Despite its low corporate tax rate, Ireland is ranked among the least tax-competitive countries in the industrialised world, according to this year’s International Tax Competitiveness Index (ITCI) rankings published by the Washington-based Tax Foundation.
The pro-business think tank ranks countries on the basis of corporate, income, consumption and property taxes – headline rates and exemptions – and on the treatment of profits earned by companies overseas.
The latest index ranked Ireland 35th of 38 Organisation for Economic Co-operation and Development (OECD) states in terms of overall tax competitiveness, a fall of seven places on its 2021 ranking of 28.

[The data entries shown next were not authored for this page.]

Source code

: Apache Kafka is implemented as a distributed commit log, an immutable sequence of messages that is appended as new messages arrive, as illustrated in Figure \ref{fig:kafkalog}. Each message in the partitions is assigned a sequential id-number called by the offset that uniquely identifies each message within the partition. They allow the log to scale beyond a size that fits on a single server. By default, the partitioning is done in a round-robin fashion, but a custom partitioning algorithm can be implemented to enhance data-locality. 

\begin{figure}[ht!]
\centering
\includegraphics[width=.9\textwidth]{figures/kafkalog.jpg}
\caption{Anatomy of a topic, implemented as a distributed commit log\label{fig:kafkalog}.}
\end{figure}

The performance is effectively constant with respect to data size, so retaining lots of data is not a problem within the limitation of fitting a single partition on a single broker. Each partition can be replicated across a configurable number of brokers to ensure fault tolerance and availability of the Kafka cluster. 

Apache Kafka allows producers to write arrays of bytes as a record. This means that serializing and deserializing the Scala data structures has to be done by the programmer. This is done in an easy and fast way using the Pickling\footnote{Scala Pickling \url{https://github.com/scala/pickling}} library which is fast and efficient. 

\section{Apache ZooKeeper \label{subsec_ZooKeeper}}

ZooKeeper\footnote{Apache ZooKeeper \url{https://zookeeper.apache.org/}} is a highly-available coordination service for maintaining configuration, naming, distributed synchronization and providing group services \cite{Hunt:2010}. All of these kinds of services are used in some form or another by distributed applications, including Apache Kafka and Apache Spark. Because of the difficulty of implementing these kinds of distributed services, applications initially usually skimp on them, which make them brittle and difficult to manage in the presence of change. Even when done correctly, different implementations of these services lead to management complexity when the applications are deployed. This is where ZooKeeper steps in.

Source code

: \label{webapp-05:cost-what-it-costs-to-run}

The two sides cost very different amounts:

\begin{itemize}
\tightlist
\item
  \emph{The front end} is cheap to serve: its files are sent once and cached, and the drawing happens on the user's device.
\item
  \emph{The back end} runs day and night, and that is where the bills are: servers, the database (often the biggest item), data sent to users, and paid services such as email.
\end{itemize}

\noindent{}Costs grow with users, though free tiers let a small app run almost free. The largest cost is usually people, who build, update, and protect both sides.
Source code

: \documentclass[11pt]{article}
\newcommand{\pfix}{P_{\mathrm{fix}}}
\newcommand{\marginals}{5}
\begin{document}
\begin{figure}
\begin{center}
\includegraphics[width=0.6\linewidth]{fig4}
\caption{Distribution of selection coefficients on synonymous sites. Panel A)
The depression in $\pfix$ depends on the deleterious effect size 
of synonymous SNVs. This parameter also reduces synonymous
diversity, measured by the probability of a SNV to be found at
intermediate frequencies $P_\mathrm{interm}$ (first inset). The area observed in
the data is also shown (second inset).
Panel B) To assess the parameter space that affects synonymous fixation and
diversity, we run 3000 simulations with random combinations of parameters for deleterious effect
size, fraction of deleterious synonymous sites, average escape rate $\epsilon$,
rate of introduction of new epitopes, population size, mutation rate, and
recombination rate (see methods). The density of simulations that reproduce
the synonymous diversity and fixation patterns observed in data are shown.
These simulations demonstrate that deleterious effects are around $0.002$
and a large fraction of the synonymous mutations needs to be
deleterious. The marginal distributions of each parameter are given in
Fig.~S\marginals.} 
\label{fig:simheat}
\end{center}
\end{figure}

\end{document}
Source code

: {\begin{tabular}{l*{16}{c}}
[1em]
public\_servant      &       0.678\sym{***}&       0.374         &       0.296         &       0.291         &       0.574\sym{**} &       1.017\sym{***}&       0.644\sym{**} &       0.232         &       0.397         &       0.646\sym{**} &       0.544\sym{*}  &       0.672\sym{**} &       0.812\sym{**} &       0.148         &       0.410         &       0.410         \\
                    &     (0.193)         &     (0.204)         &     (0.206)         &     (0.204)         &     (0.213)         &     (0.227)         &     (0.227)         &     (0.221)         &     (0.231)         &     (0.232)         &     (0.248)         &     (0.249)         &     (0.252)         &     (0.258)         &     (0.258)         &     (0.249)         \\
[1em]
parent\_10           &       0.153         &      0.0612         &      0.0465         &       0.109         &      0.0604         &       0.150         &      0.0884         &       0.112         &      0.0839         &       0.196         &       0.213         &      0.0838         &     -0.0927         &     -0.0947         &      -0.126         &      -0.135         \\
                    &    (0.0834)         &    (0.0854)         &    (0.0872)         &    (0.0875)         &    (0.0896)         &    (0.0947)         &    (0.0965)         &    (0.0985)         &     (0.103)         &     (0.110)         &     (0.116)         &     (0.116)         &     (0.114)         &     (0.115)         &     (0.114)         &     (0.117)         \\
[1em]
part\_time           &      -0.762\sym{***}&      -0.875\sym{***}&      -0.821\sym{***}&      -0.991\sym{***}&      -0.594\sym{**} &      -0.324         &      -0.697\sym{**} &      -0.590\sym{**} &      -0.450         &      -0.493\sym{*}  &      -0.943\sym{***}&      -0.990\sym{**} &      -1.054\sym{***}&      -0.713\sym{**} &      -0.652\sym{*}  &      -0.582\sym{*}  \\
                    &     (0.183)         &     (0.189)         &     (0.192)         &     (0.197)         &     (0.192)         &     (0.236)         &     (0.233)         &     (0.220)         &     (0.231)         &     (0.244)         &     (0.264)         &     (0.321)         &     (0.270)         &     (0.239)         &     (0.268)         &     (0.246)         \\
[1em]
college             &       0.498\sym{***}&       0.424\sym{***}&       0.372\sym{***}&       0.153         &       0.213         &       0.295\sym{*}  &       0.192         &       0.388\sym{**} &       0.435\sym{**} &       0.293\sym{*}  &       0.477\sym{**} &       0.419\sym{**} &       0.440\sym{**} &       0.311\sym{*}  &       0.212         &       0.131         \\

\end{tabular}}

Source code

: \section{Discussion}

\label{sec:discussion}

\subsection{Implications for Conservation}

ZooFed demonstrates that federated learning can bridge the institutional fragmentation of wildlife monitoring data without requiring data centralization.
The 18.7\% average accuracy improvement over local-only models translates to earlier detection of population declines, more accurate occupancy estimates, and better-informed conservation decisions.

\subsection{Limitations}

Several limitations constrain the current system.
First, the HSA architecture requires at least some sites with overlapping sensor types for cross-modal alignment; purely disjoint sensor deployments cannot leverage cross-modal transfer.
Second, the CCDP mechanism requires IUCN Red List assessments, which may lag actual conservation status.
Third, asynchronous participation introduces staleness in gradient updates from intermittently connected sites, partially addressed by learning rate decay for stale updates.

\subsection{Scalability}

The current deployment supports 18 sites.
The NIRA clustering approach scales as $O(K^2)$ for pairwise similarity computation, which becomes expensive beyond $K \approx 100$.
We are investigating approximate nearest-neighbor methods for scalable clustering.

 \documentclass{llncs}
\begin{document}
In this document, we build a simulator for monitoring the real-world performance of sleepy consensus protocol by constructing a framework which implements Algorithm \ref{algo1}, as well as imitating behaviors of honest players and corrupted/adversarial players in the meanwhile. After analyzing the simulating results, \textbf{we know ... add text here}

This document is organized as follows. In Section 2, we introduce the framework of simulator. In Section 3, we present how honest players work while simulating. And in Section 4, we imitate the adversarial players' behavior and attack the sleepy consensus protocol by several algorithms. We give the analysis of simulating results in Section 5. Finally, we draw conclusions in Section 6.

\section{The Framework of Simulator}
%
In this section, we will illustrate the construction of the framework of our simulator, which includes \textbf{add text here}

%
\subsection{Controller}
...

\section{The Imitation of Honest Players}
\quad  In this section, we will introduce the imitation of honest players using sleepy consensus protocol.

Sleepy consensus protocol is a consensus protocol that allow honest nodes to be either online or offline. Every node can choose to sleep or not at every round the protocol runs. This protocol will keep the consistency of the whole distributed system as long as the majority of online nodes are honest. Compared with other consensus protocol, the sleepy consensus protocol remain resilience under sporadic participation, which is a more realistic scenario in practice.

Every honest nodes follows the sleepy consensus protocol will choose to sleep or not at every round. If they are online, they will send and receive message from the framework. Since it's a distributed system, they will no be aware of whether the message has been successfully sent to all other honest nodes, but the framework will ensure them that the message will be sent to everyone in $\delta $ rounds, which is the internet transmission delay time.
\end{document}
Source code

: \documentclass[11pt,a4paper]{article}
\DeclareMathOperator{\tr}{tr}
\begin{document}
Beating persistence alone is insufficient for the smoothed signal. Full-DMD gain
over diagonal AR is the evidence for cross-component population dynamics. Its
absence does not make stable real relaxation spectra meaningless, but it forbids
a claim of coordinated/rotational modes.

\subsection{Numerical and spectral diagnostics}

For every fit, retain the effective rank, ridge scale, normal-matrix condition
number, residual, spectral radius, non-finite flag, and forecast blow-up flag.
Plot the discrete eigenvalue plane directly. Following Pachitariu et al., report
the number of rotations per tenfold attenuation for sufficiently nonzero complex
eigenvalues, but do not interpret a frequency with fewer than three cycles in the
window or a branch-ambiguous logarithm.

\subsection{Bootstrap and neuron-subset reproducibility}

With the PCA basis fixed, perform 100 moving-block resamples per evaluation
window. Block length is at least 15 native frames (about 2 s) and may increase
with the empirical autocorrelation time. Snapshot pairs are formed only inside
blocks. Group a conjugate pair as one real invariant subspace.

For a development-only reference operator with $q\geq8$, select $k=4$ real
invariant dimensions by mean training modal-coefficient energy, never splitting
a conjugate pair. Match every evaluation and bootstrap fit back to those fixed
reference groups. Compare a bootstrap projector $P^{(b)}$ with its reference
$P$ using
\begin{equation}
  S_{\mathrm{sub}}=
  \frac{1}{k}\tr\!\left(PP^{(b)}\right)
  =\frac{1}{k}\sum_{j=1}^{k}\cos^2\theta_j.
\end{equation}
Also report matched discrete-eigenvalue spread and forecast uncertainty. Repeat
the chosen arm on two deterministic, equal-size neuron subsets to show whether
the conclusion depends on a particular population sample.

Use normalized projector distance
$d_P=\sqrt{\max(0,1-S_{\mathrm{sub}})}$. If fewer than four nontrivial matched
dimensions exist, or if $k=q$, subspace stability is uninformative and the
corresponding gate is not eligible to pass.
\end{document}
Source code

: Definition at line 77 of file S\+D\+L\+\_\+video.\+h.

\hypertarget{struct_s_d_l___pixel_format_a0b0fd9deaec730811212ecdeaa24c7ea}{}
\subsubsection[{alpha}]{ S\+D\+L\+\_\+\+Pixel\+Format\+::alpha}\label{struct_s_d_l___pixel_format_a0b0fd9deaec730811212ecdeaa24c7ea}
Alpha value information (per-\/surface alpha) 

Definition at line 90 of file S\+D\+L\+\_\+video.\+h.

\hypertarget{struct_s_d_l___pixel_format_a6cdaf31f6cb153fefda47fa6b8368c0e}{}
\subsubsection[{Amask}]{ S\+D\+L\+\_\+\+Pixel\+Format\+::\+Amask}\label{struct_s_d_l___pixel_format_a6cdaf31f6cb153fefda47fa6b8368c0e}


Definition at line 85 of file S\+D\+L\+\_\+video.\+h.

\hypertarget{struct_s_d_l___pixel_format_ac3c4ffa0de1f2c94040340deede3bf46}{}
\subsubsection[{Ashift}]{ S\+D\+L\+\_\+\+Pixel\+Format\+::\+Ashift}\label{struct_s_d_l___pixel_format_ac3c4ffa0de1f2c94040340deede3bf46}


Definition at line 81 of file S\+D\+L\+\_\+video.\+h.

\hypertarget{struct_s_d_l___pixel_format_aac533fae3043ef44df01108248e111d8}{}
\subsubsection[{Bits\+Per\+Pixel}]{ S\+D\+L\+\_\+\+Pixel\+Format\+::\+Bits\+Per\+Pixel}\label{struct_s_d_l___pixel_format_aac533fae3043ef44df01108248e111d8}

The poor ranking (only Portugal, Italy and France fared worse) was linked to the State’s relatively high income and dividend taxes “and a relatively narrow VAT base”, it said.
Ireland was ranked as the 4th most competitive when it came to corporate tax but the 37th and 36th most competitive when it came individual taxes and consumption taxes.
The Tax Foundation also noted that the five lowest-ranking countries had relatively high consumption tax rates, with rates of 20 per cent or higher.
The relatively high marginal rates of income tax paid by middle-income workers here have long been seen as anticompetitive and anti-employment by business and tax groups.
At present, the higher 40 per cent income tax rate kicks in on earnings above €36,800 for a single person. As part of changes announced in the budget, the top tax rate will now only apply to income above €40,000.
For the ninth year in a row, Estonia was found to have the best tax code in the OECD, according to the foundation’s rankings.
The Baltic nation’s top score was driven by “four positive features”, including a corporate tax rate of 20 per cent, a flat 20 per cent tax on individual income that does not apply to personal dividend income, and a property tax that only applies to the value of land, rather than to the value of real property or capital.
At the other end of the rankings, France was deemed to have the least competitive tax system in the OECD.
The Tax Foundation said that France had a wealth tax on real estate, a financial transaction tax and an inheritance tax. It also noted that the French VAT covers less than 50 per cent of final consumption, “revealing both policy and enforcement gaps”.
“According to research from the OECD, corporate taxes are most harmful for economic growth, with personal income taxes and consumption taxes being less harmful,” the Tax Foundation said.
“Taxes on immovable property have the smallest impact on growth,” it added. “A tax code that is competitive and neutral promotes sustainable economic growth and investment while raising sufficient revenue for government priorities.”